A Nightmare Came True
I have been having nightmares lately. Pretty bad ones. All from an experience that I had last month. All about death.
Me dying. My kids dying. Kind of like a bad movie on an endless loop. The nightmares got worse and worse until I just had to admit that I needed help. I needed to sleep and just couldn't so I had to get some sleeping pills for several nights.
Then suddenly the nightmares just stopped. Kind of like they began, they just ended. I considered myself pretty lucky.
However yesterday one of my absolute worst nightmares, the thing that I dread more than anything else, the thing that was keeping me up night after night, came true. But not for me. For someone else.
Shellie Ross, @Military_Mom on Twitter and blogger lost her child yesterday. Her son. Her baby. Her two year old, Bryson Drago Ross died as a result of drowning.
I cried yesterday. A lot.
I cried for her beautiful boy who will never see another birthday.
I cried for Shellie because no mother, no person should ever know that kind of pain.

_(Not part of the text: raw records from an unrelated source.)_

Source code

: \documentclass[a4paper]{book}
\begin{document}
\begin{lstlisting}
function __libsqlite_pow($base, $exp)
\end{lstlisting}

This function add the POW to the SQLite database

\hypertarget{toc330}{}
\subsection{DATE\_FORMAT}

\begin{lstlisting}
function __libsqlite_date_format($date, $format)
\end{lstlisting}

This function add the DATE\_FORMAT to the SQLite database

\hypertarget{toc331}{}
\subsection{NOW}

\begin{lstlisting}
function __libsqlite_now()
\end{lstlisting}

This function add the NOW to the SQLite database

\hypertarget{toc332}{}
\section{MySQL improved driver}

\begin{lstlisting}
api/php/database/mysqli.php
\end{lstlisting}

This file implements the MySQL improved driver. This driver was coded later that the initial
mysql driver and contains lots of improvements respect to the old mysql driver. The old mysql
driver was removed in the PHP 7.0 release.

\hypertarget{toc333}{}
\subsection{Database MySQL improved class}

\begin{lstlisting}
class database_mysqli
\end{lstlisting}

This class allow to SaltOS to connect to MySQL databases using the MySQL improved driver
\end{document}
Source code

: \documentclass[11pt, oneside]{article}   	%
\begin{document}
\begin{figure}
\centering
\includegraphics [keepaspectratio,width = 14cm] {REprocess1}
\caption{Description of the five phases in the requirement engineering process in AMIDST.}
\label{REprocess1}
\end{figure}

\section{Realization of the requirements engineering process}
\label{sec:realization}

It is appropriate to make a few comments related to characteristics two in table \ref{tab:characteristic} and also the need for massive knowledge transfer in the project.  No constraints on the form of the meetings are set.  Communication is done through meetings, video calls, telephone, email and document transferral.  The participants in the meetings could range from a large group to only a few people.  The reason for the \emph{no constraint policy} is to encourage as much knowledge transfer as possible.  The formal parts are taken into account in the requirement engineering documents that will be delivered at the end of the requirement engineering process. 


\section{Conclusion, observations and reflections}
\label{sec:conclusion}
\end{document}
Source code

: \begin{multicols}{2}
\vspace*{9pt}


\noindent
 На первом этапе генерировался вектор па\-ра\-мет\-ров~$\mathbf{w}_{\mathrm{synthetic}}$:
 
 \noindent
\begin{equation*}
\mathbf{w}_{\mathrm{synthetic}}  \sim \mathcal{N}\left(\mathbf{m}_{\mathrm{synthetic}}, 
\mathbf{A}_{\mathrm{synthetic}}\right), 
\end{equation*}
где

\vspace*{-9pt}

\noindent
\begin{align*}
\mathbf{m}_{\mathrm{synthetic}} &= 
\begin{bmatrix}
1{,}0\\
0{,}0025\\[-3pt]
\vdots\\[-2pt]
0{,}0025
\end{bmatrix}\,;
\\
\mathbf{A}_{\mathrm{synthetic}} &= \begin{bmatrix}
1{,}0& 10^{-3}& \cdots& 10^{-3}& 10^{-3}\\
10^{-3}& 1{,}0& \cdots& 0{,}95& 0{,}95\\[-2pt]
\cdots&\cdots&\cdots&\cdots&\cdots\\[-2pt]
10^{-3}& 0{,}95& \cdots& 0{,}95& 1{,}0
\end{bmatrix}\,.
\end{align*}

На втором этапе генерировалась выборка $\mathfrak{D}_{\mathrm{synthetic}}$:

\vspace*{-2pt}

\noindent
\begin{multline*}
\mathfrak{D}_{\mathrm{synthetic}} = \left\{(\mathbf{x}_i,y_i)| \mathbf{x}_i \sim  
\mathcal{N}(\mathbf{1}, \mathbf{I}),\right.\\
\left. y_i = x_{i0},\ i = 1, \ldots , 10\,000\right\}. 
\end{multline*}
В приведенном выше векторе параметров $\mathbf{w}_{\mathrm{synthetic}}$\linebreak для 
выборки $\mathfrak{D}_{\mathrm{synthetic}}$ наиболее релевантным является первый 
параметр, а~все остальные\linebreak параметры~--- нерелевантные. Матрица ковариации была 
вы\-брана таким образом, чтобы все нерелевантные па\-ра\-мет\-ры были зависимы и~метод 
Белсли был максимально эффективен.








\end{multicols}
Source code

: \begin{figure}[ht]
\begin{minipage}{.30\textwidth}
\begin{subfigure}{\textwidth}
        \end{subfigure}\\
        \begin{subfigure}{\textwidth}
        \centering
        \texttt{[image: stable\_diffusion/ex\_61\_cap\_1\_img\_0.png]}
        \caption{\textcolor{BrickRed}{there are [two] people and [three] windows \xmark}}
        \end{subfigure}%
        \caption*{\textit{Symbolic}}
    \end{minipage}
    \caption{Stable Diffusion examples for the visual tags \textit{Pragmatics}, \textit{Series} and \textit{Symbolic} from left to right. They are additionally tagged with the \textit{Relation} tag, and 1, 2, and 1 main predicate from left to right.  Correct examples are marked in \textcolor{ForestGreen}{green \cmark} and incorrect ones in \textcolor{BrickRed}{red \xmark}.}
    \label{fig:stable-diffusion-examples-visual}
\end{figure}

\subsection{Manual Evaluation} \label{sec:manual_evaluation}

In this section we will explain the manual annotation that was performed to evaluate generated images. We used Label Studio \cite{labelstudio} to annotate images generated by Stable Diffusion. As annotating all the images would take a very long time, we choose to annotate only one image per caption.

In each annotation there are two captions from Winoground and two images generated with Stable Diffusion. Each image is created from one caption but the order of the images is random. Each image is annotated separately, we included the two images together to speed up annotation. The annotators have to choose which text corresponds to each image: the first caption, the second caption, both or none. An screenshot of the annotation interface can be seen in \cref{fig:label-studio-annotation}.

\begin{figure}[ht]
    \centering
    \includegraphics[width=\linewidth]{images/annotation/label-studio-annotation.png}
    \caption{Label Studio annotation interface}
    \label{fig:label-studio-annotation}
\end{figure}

I cried for their family because no matter what, their lives are forever changed. Many families have a hard time recovering from the death of a child. Some people never recover.
I cried because I wished and prayed so hard that for one moment I could go back in time to fix the unfixable.
I cried because it could have just as easily have been me. It could have been you. It could have been anyone.
It only takes a moment. Kids are fast. They are relentless. They are curious. They are playful.
Mostly I cried because Bryson will never be any of these things again.
My heart is breaking for Shellie. Please pray for her. Please pray for her family. Please Tweet her to tell her that you are thinking of her. Just reach out.